I went down the stairs to a place entirely deserted. A massive mosque is being built next door which was also a mix of wood and concrete. A few children were watching this weird guy talking to himself on the phone and taking photos. They slowly joined me and perhaps the first time they paid attention to this wooden structure. Khanqah and these tiny local residents both got a ton of love from me.
Watch A Polo Match
If you are coming in summer months, Khaplu has a polo ground, you can watch polo matches and on special festivals there as well as Yak polo. It was too early for that and when I passed by on the way to the hotel, children were happily playing football. I was happy to see them happy, better than any polo match <3.
Thoksikhar lies on top of Khaplu and offers panoramic views of the entire city. It is a bit of a hike though and requires a couple of hours. I was lazy enough to let my drone do the hard work for me while sitting in my balcony. If you are spending more time, you can also explore that.
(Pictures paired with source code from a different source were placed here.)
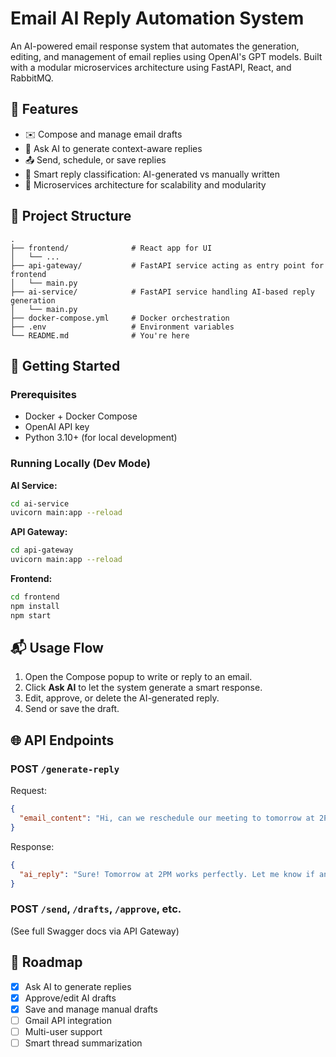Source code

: # Email AI Reply Automation System

An AI-powered email response system that automates the generation, editing, and management of email replies using OpenAI's GPT models. Built with a modular microservices architecture using FastAPI, React, and RabbitMQ.

## 🔧 Features

- ✉️ Compose and manage email drafts
- 🤖 Ask AI to generate context-aware replies
- 📤 Send, schedule, or save replies
- 🧠 Smart reply classification: AI-generated vs manually written
- 🔁 Microservices architecture for scalability and modularity

## 📁 Project Structure

```
.
├── frontend/              # React app for UI
│   └── ...
├── api-gateway/           # FastAPI service acting as entry point for frontend
│   └── main.py
├── ai-service/            # FastAPI service handling AI-based reply generation
│   └── main.py
├── docker-compose.yml     # Docker orchestration
├── .env                   # Environment variables
└── README.md              # You're here
```

## 🚀 Getting Started

### Prerequisites

- Docker + Docker Compose
- OpenAI API key
- Python 3.10+ (for local development)

### Running Locally (Dev Mode)

**AI Service:**

```bash
cd ai-service
uvicorn main:app --reload
```

**API Gateway:**

```bash
cd api-gateway
uvicorn main:app --reload
```

**Frontend:**

```bash
cd frontend
npm install
npm start
```

## 📬 Usage Flow

1. Open the Compose popup to write or reply to an email.
2. Click **Ask AI** to let the system generate a smart response.
3. Edit, approve, or delete the AI-generated reply.
4. Send or save the draft.

## 🌐 API Endpoints

### POST `/generate-reply`

Request:

```json
{
  "email_content": "Hi, can we reschedule our meeting to tomorrow at 2PM?"
}
```

Response:

```json
{
  "ai_reply": "Sure! Tomorrow at 2PM works perfectly. Let me know if anything changes."
}
```

### POST `/send`, `/drafts`, `/approve`, etc.

(See full Swagger docs via API Gateway)

## 📌 Roadmap

- [x] Ask AI to generate replies
- [x] Approve/edit AI drafts
- [x] Save and manage manual drafts
- [ ] Gmail API integration
- [ ] Multi-user support
- [ ] Smart thread summarization
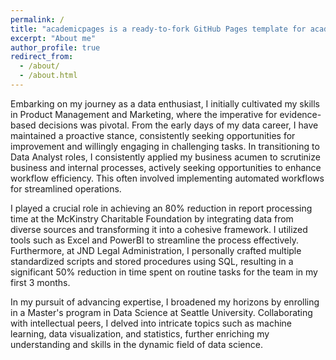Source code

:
 ```yaml
---
permalink: /
title: "academicpages is a ready-to-fork GitHub Pages template for academic personal websites"
excerpt: "About me"
author_profile: true
redirect_from: 
  - /about/
  - /about.html
---
```

Embarking on my journey as a data enthusiast, I initially cultivated my skills in Product Management and Marketing, where the imperative for evidence-based decisions was pivotal. From the early days of my data career, I have maintained a proactive stance, consistently seeking opportunities for improvement and willingly engaging in challenging tasks. In transitioning to Data Analyst roles, I consistently applied my business acumen to scrutinize business and internal processes, actively seeking opportunities to enhance workflow efficiency. This often involved implementing automated workflows for streamlined operations.

I played a crucial role in achieving an 80% reduction in report processing time at the McKinstry Charitable Foundation by integrating data from diverse sources and transforming it into a cohesive framework. I utilized tools such as Excel and PowerBI to streamline the process effectively. Furthermore, at JND Legal Administration, I personally crafted multiple standardized scripts and stored procedures using SQL, resulting in a significant 50% reduction in time spent on routine tasks for the team in my first 3 months.

In my pursuit of advancing expertise, I broadened my horizons by enrolling in a Master's program in Data Science at Seattle University. Collaborating with intellectual peers, I delved into intricate topics such as machine learning, data visualization, and statistics, further enriching my understanding and skills in the dynamic field of data science.
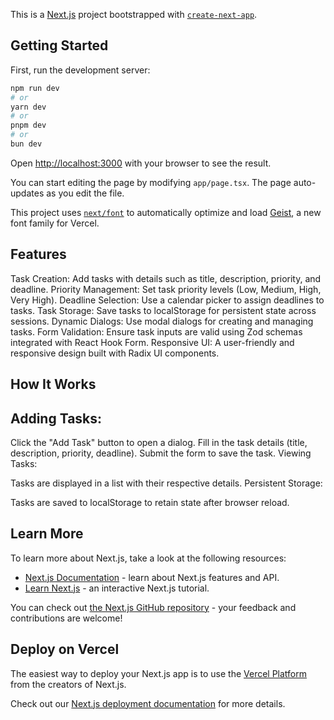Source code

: This is a [Next.js](https://nextjs.org) project bootstrapped with [`create-next-app`](https://nextjs.org/docs/app/api-reference/cli/create-next-app).

## Getting Started

First, run the development server:

```bash
npm run dev
# or
yarn dev
# or
pnpm dev
# or
bun dev
```

Open [http://localhost:3000](http://localhost:3000) with your browser to see the result.

You can start editing the page by modifying `app/page.tsx`. The page auto-updates as you edit the file.

This project uses [`next/font`](https://nextjs.org/docs/app/building-your-application/optimizing/fonts) to automatically optimize and load [Geist](https://vercel.com/font), a new font family for Vercel.

## Features
Task Creation: Add tasks with details such as title, description, priority, and deadline.
Priority Management: Set task priority levels (Low, Medium, High, Very High).
Deadline Selection: Use a calendar picker to assign deadlines to tasks.
Task Storage: Save tasks to localStorage for persistent state across sessions.
Dynamic Dialogs: Use modal dialogs for creating and managing tasks.
Form Validation: Ensure task inputs are valid using Zod schemas integrated with React Hook Form.
Responsive UI: A user-friendly and responsive design built with Radix UI components.

## How It Works
## Adding Tasks:

Click the "Add Task" button to open a dialog.
Fill in the task details (title, description, priority, deadline).
Submit the form to save the task.
Viewing Tasks:

Tasks are displayed in a list with their respective details.
Persistent Storage:

Tasks are saved to localStorage to retain state after browser reload.


## Learn More

To learn more about Next.js, take a look at the following resources:

- [Next.js Documentation](https://nextjs.org/docs) - learn about Next.js features and API.
- [Learn Next.js](https://nextjs.org/learn) - an interactive Next.js tutorial.

You can check out [the Next.js GitHub repository](https://github.com/vercel/next.js) - your feedback and contributions are welcome!

## Deploy on Vercel

The easiest way to deploy your Next.js app is to use the [Vercel Platform](https://vercel.com/new?utm_medium=default-template&filter=next.js&utm_source=create-next-app&utm_campaign=create-next-app-readme) from the creators of Next.js.

Check out our [Next.js deployment documentation](https://nextjs.org/docs/app/building-your-application/deploying) for more details.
There is a small fish farm some 15 km from Khaplu. I honestly didn’t think much about the fish farm or fish after that delicious trout in Serena but the scenery was pretty amazing as is the case generally. If you get a chance, this is an optional extra for Khaplu.
Hike to the 6 Lakes
This is a proper hiking and camping trip that will take a few days. The lakes are relatively unexplored and offer great experience. You will need to hire a local guide and go with them because it is pretty easy to get lost here. Check with the guide information above, he will be able to provide complete information. The most famous is the Ghanche Lake and the entire trek takes 4-6 days.
Skardu & Shigar
If you are in the area, you definitely do not want to miss on these two stunning cities. Located very close to Khaplu both offer tons to do and see from beautiful lakes to landscapes you won’t find elsewhere on the planet.
Khaplu is a truly unique experience, it is far from the limelight and life is really simple, children still play on the streets and people live simple lives with fresh, organic food. I really hope it stays this way. It will always remain a well cherished memory for me.